- **HOW TO COMPLETE THIS TASK**
Each line of the data below should be repeated exactly.

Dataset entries
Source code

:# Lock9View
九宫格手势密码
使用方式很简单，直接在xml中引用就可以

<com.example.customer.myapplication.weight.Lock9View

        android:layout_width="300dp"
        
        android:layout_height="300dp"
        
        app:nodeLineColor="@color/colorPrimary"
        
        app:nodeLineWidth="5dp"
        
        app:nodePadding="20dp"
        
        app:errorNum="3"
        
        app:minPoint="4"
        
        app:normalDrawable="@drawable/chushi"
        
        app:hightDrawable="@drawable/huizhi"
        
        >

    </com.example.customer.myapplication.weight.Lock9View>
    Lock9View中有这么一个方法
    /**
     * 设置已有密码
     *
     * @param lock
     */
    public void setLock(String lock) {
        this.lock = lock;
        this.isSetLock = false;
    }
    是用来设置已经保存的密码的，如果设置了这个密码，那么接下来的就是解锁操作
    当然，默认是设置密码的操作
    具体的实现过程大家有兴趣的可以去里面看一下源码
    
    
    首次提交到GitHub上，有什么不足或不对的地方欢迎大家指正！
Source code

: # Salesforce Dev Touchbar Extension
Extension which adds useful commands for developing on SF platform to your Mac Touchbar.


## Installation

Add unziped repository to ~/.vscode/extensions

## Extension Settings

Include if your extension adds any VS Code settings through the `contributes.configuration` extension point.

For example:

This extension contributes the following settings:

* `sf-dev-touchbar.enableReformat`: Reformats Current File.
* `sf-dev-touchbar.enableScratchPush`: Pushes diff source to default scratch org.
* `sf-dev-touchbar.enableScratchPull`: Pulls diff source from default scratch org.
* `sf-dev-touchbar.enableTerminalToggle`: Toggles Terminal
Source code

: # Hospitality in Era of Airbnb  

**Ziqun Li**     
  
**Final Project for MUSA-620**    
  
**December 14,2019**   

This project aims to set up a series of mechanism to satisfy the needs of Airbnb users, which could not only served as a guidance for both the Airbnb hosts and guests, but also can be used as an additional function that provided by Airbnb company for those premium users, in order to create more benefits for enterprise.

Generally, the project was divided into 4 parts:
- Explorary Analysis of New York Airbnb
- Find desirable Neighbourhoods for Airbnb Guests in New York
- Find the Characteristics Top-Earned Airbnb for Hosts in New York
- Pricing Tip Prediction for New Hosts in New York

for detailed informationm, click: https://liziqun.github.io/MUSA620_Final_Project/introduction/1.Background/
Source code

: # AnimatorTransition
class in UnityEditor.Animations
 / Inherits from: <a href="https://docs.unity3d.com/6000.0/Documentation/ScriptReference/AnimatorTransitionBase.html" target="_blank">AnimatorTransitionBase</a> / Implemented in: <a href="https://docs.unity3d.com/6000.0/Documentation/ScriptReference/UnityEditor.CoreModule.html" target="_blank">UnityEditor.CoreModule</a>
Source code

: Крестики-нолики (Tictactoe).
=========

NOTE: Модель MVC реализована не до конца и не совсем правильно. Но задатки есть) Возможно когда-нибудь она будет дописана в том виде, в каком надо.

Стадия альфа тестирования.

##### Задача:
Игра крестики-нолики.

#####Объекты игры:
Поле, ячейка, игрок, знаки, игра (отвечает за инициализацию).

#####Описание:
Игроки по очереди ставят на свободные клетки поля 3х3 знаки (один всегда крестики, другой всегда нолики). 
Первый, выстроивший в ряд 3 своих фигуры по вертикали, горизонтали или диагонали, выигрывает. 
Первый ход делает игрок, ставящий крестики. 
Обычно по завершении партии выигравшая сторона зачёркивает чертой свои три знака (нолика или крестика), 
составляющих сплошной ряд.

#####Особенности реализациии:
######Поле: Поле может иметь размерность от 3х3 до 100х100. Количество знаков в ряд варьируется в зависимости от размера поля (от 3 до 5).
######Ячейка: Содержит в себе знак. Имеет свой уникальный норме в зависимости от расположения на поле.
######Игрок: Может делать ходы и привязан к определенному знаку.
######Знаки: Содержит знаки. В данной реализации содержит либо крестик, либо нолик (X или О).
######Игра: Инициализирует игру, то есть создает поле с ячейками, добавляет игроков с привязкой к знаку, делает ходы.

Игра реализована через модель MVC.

- **TASK ANSWER**
Source code

:# Lock9View
九宫格手势密码
使用方式很简单，直接在xml中引用就可以

<com.example.customer.myapplication.weight.Lock9View

        android:layout_width="300dp"
        
        android:layout_height="300dp"
        
        app:nodeLineColor="@color/colorPrimary"
        
        app:nodeLineWidth="5dp"
        
        app:nodePadding="20dp"
        
        app:errorNum="3"
        
        app:minPoint="4"
        
        app:normalDrawable="@drawable/chushi"
        
        app:hightDrawable="@drawable/huizhi"
        
        >

    </com.example.customer.myapplication.weight.Lock9View>
    Lock9View中有这么一个方法
    /**
     * 设置已有密码
     *
     * @param lock
     */
    public void setLock(String lock) {
        this.lock = lock;
        this.isSetLock = false;
    }
    是用来设置已经保存的密码的，如果设置了这个密码，那么接下来的就是解锁操作
    当然，默认是设置密码的操作
    具体的实现过程大家有兴趣的可以去里面看一下源码
    
    
    首次提交到GitHub上，有什么不足或不对的地方欢迎大家指正！
Source code

: # Salesforce Dev Touchbar Extension
Extension which adds useful commands for developing on SF platform to your Mac Touchbar.


## Installation

Add unziped repository to ~/.vscode/extensions

## Extension Settings

Include if your extension adds any VS Code settings through the `contributes.configuration` extension point.

For example:

This extension contributes the following settings:

* `sf-dev-touchbar.enableReformat`: Reformats Current File.
* `sf-dev-touchbar.enableScratchPush`: Pushes diff source to default scratch org.
* `sf-dev-touchbar.enableScratchPull`: Pulls diff source from default scratch org.
* `sf-dev-touchbar.enableTerminalToggle`: Toggles Terminal
Source code

: # Hospitality in Era of Airbnb  

**Ziqun Li**     
  
**Final Project for MUSA-620**    
  
**December 14,2019**   

This project aims to set up a series of mechanism to satisfy the needs of Airbnb users, which could not only served as a guidance for both the Airbnb hosts and guests, but also can be used as an additional function that provided by Airbnb company for those premium users, in order to create more benefits for enterprise.

Generally, the project was divided into 4 parts:
- Explorary Analysis of New York Airbnb
- Find desirable Neighbourhoods for Airbnb Guests in New York
- Find the Characteristics Top-Earned Airbnb for Hosts in New York
- Pricing Tip Prediction for New Hosts in New York

for detailed informationm, click: https://liziqun.github.io/MUSA620_Final_Project/introduction/1.Background/
Source code

: # AnimatorTransition
class in UnityEditor.Animations
 / Inherits from: <a href="https://docs.unity3d.com/6000.0/Documentation/ScriptReference/AnimatorTransitionBase.html" target="_blank">AnimatorTransitionBase</a> / Implemented in: <a href="https://docs.unity3d.com/6000.0/Documentation/ScriptReference/UnityEditor.CoreModule.html" target="_blank">UnityEditor.CoreModule</a>
Source code

: Крестики-нолики (Tictactoe).
=========

NOTE: Модель MVC реализована не до конца и не совсем правильно. Но задатки есть) Возможно когда-нибудь она будет дописана в том виде, в каком надо.

Стадия альфа тестирования.

##### Задача:
Игра крестики-нолики.

#####Объекты игры:
Поле, ячейка, игрок, знаки, игра (отвечает за инициализацию).

#####Описание:
Игроки по очереди ставят на свободные клетки поля 3х3 знаки (один всегда крестики, другой всегда нолики). 
Первый, выстроивший в ряд 3 своих фигуры по вертикали, горизонтали или диагонали, выигрывает. 
Первый ход делает игрок, ставящий крестики. 
Обычно по завершении партии выигравшая сторона зачёркивает чертой свои три знака (нолика или крестика), 
составляющих сплошной ряд.

#####Особенности реализациии:
######Поле: Поле может иметь размерность от 3х3 до 100х100. Количество знаков в ряд варьируется в зависимости от размера поля (от 3 до 5).
######Ячейка: Содержит в себе знак. Имеет свой уникальный норме в зависимости от расположения на поле.
######Игрок: Может делать ходы и привязан к определенному знаку.
######Знаки: Содержит знаки. В данной реализации содержит либо крестик, либо нолик (X или О).
######Игра: Инициализирует игру, то есть создает поле с ячейками, добавляет игроков с привязкой к знаку, делает ходы.

Игра реализована через модель MVC.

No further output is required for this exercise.